BEGIN DATA SHOWN

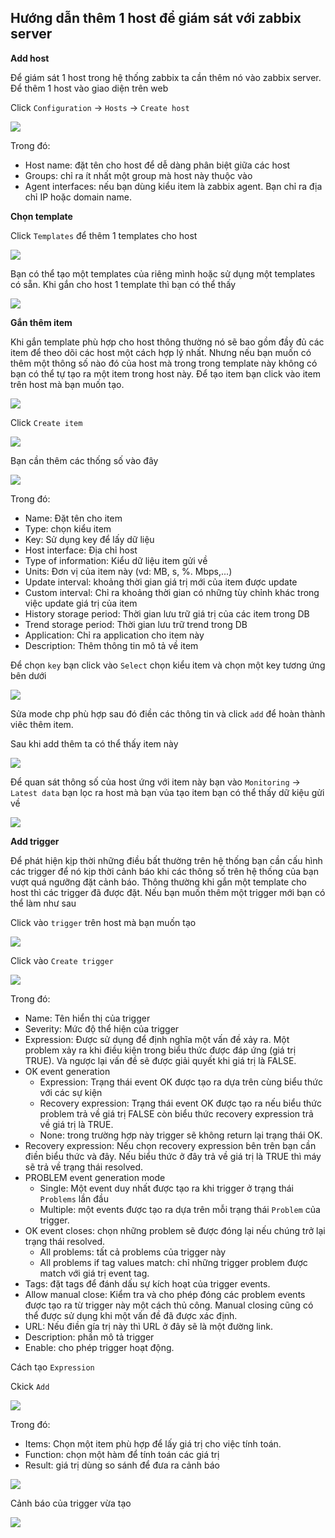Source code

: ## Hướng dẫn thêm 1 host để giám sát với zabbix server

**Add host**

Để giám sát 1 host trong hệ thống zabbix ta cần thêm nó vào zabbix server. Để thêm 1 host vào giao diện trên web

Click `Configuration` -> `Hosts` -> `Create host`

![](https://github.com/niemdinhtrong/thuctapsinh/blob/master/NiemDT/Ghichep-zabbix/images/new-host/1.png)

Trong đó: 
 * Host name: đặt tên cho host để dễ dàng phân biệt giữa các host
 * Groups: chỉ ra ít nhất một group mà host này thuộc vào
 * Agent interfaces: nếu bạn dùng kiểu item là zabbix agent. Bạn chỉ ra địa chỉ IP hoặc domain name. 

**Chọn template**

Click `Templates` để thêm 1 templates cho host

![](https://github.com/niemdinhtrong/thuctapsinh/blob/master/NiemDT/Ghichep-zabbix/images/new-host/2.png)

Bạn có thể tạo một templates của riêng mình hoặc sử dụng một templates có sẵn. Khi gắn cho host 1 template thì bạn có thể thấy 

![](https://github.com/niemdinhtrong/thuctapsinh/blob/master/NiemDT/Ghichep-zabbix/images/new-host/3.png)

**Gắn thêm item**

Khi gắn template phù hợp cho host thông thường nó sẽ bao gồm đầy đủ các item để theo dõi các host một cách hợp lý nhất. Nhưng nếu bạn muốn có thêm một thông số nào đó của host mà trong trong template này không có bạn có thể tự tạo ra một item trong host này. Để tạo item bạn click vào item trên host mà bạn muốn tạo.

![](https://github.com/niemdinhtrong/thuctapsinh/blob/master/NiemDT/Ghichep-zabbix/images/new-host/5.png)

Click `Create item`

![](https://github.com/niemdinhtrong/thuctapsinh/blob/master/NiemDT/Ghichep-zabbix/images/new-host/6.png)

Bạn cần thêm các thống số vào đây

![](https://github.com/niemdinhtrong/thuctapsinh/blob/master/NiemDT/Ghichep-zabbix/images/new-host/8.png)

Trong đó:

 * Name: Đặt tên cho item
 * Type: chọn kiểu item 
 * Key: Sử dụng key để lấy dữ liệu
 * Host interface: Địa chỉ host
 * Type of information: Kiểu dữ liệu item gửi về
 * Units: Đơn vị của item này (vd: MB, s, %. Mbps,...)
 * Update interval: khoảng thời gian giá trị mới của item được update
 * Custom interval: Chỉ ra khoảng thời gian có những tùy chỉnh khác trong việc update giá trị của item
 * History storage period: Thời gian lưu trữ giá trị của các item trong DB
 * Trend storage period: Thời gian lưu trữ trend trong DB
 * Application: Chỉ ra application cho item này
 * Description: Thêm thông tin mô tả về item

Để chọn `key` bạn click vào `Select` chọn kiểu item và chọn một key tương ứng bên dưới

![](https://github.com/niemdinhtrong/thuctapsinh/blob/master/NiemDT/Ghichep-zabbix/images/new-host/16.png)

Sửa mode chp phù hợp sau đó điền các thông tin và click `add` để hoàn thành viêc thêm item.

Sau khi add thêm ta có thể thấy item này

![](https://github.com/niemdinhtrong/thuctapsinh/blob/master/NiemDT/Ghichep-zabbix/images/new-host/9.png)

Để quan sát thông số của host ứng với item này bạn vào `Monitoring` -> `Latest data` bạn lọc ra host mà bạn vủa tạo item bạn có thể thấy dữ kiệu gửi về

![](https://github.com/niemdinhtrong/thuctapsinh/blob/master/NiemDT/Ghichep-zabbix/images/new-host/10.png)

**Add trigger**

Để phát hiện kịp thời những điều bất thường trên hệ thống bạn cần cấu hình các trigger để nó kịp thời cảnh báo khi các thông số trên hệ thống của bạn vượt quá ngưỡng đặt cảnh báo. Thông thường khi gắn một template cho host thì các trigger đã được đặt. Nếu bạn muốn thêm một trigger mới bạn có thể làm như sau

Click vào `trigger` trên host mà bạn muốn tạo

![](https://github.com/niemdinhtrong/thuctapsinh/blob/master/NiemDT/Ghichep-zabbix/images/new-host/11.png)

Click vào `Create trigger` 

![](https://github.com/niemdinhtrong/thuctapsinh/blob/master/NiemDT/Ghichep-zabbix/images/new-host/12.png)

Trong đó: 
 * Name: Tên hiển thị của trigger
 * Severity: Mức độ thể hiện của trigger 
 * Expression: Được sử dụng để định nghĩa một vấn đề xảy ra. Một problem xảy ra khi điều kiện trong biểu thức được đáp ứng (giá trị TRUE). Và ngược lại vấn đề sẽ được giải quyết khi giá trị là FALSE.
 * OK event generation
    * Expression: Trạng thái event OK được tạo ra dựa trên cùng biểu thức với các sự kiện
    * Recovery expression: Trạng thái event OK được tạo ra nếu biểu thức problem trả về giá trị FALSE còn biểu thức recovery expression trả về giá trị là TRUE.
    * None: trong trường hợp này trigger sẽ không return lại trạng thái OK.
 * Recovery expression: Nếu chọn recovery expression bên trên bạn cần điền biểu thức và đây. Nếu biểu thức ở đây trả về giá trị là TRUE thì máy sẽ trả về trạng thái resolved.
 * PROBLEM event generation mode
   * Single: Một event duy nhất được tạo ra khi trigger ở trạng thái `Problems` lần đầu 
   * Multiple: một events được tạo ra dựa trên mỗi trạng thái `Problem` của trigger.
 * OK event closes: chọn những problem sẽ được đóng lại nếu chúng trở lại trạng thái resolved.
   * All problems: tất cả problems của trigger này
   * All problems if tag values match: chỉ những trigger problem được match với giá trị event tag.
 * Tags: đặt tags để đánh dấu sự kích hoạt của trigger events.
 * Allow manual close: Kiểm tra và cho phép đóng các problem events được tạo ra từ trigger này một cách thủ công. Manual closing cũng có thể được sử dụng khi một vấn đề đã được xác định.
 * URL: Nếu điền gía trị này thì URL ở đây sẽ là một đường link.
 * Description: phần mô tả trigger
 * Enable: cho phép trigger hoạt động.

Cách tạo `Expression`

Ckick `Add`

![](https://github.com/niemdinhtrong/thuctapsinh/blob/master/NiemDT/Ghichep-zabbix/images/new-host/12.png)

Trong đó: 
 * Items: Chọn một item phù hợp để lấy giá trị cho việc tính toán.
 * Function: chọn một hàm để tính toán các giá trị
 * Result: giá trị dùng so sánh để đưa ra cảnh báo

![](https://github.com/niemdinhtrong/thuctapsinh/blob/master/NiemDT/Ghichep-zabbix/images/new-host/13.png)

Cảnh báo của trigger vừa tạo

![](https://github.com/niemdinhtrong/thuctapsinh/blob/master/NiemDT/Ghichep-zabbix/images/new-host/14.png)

END DATA SHOWN
BEGIN DATA SHOWN

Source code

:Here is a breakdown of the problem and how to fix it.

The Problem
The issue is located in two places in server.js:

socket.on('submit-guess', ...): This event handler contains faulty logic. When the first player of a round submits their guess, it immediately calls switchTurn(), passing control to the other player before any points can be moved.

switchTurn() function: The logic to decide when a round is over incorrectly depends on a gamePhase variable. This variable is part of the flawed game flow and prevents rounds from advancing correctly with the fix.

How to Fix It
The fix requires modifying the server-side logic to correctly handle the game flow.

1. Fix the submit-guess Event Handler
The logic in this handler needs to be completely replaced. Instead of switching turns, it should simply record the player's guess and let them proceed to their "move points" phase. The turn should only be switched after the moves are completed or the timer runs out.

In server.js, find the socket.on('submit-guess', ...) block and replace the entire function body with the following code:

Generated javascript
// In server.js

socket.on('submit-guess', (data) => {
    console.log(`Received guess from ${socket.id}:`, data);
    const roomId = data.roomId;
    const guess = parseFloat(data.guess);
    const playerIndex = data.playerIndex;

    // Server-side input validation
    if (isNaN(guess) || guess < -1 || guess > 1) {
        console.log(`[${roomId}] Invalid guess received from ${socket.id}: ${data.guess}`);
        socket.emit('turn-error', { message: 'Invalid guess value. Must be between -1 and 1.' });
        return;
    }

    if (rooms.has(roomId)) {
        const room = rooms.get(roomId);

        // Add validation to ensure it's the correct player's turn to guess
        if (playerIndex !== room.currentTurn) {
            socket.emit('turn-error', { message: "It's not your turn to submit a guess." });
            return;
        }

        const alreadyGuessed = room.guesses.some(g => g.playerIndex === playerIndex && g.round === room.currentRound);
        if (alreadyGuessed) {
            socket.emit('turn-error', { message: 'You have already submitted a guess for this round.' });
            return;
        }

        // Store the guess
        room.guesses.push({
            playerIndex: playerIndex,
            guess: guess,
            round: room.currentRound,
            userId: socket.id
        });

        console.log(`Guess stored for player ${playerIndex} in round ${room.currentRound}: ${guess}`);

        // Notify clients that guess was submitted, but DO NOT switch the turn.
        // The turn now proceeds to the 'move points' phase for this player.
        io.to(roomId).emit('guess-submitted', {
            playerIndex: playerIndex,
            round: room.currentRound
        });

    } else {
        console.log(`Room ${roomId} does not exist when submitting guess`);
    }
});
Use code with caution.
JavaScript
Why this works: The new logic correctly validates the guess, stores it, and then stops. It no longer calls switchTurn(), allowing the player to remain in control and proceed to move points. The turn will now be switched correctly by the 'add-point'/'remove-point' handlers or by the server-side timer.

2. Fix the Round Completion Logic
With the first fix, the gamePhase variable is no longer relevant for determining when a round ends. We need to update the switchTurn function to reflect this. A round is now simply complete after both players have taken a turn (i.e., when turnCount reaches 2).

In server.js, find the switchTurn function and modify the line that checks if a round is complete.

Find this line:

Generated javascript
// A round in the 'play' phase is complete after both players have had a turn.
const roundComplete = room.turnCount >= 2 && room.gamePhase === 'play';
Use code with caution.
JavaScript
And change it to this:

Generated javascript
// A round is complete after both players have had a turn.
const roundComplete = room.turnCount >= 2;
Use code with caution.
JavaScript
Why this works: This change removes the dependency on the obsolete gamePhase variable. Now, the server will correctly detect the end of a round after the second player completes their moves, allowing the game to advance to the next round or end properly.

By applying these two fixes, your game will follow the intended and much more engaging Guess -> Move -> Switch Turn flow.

END DATA SHOWN

* **GOAL OF THE EXERCISE**:
Reproducing the whole listing above is not the task. Copy exactly only the lines from the one with "này thuộc vào" to the one with "mô tả về item", both kept.

* **RESPONSE BOX**:
 * Groups: chỉ ra ít nhất một group mà host này thuộc vào
 * Agent interfaces: nếu bạn dùng kiểu item là zabbix agent. Bạn chỉ ra địa chỉ IP hoặc domain name. 

**Chọn template**

Click `Templates` để thêm 1 templates cho host

![](https://github.com/niemdinhtrong/thuctapsinh/blob/master/NiemDT/Ghichep-zabbix/images/new-host/2.png)

Bạn có thể tạo một templates của riêng mình hoặc sử dụng một templates có sẵn. Khi gắn cho host 1 template thì bạn có thể thấy 

![](https://github.com/niemdinhtrong/thuctapsinh/blob/master/NiemDT/Ghichep-zabbix/images/new-host/3.png)

**Gắn thêm item**

Khi gắn template phù hợp cho host thông thường nó sẽ bao gồm đầy đủ các item để theo dõi các host một cách hợp lý nhất. Nhưng nếu bạn muốn có thêm một thông số nào đó của host mà trong trong template này không có bạn có thể tự tạo ra một item trong host này. Để tạo item bạn click vào item trên host mà bạn muốn tạo.

![](https://github.com/niemdinhtrong/thuctapsinh/blob/master/NiemDT/Ghichep-zabbix/images/new-host/5.png)

Click `Create item`

![](https://github.com/niemdinhtrong/thuctapsinh/blob/master/NiemDT/Ghichep-zabbix/images/new-host/6.png)

Bạn cần thêm các thống số vào đây

![](https://github.com/niemdinhtrong/thuctapsinh/blob/master/NiemDT/Ghichep-zabbix/images/new-host/8.png)

Trong đó:

 * Name: Đặt tên cho item
 * Type: chọn kiểu item 
 * Key: Sử dụng key để lấy dữ liệu
 * Host interface: Địa chỉ host
 * Type of information: Kiểu dữ liệu item gửi về
 * Units: Đơn vị của item này (vd: MB, s, %. Mbps,...)
 * Update interval: khoảng thời gian giá trị mới của item được update
 * Custom interval: Chỉ ra khoảng thời gian có những tùy chỉnh khác trong việc update giá trị của item
 * History storage period: Thời gian lưu trữ giá trị của các item trong DB
 * Trend storage period: Thời gian lưu trữ trend trong DB
 * Application: Chỉ ra application cho item này
 * Description: Thêm thông tin mô tả về item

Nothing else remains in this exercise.